The net result of this behavior is that should the workflow logs be publicly accessible, they could lead to the unauthorized exposure of sensitive secrets when the action is run on the repositories.
This includes AWS access keys, GitHub Personal Access Tokens (PATs), npm tokens, and private RSA Keys, among others. That said, there is no evidence that the leaked secrets were siphoned to any attacker-controlled infrastructure.
Specifically, the maliciously inserted code is designed to run a Python script hosted on a GitHub gist that dumps the CI/CD secrets from the Runner Worker process. It’s said to have originated from an unverified source code commit. The GitHub gist has since been taken down.
The project maintainers have stated that the unknown threat actor(s) behind the incident managed to compromise a GitHub personal access token (PAT) used by @tj-actions-bot, a bot with privileged access to the compromised repository.
Following the discovery, the account’s password has been updated, authentication has been upgraded to use a passkey, and its permissions levels have been updated such that it follows the principle of least privilege. GitHub has also revoked the compromised PAT.
“The Personal access token affected was stored as a GitHub action secret which has since been revoked,” the maintainers added. “Going forward no PAT would be used for all projects in the tj-actions organization to prevent any risk of reoccurrence.”
Anyone who uses the GitHub Action is advised to update to the latest version (46.0.1) as soon as possible. Users are also advised to review all workflows executed between March 14 and March 15 and check for “unexpected output under the changed-files section.”

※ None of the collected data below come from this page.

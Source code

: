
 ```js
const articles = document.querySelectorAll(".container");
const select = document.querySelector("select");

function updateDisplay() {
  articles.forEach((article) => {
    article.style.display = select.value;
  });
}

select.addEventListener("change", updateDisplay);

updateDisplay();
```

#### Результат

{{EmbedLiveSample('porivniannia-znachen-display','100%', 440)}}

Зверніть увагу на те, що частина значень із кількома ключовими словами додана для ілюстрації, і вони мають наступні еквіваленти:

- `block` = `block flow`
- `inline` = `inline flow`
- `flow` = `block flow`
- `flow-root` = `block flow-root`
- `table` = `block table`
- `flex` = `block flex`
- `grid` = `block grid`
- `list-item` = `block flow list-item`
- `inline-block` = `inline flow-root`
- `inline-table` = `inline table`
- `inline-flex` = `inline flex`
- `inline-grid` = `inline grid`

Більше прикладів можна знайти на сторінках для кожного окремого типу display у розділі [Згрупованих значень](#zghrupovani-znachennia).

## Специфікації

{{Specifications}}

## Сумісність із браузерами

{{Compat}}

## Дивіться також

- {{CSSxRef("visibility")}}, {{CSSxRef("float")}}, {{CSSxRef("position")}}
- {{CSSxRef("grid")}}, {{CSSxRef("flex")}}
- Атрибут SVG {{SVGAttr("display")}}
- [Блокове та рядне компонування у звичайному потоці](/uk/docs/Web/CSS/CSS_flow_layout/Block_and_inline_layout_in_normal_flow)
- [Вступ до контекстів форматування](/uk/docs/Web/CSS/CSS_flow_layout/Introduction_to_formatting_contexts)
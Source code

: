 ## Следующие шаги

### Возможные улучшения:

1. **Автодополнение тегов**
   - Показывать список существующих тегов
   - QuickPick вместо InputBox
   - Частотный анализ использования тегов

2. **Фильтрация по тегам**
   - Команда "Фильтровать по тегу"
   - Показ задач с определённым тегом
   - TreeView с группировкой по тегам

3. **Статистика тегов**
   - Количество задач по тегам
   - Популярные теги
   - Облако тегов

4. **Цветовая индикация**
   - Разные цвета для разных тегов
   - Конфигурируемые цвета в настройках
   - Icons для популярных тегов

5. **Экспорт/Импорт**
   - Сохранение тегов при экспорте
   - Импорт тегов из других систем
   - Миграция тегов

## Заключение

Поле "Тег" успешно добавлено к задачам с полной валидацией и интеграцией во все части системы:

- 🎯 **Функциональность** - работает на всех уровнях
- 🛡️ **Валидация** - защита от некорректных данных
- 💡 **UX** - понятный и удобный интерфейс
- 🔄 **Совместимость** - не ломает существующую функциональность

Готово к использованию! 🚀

The development once again underscores how open-source software remains particularly susceptible to supply chain risks, which could then have serious consequences for several downstream customers at once.
“As of March 15, 2025, all versions of tj-actions/changed-files were found to be affected, as the attacker managed to modify existing version tags to make them all point to their malicious code,” cloud security firm Wiz said.
“Customers who were using a hash-pinned version of tj-actions/changed-files would not be impacted, unless they had updated to an impacted hash during the exploitation timeframe.”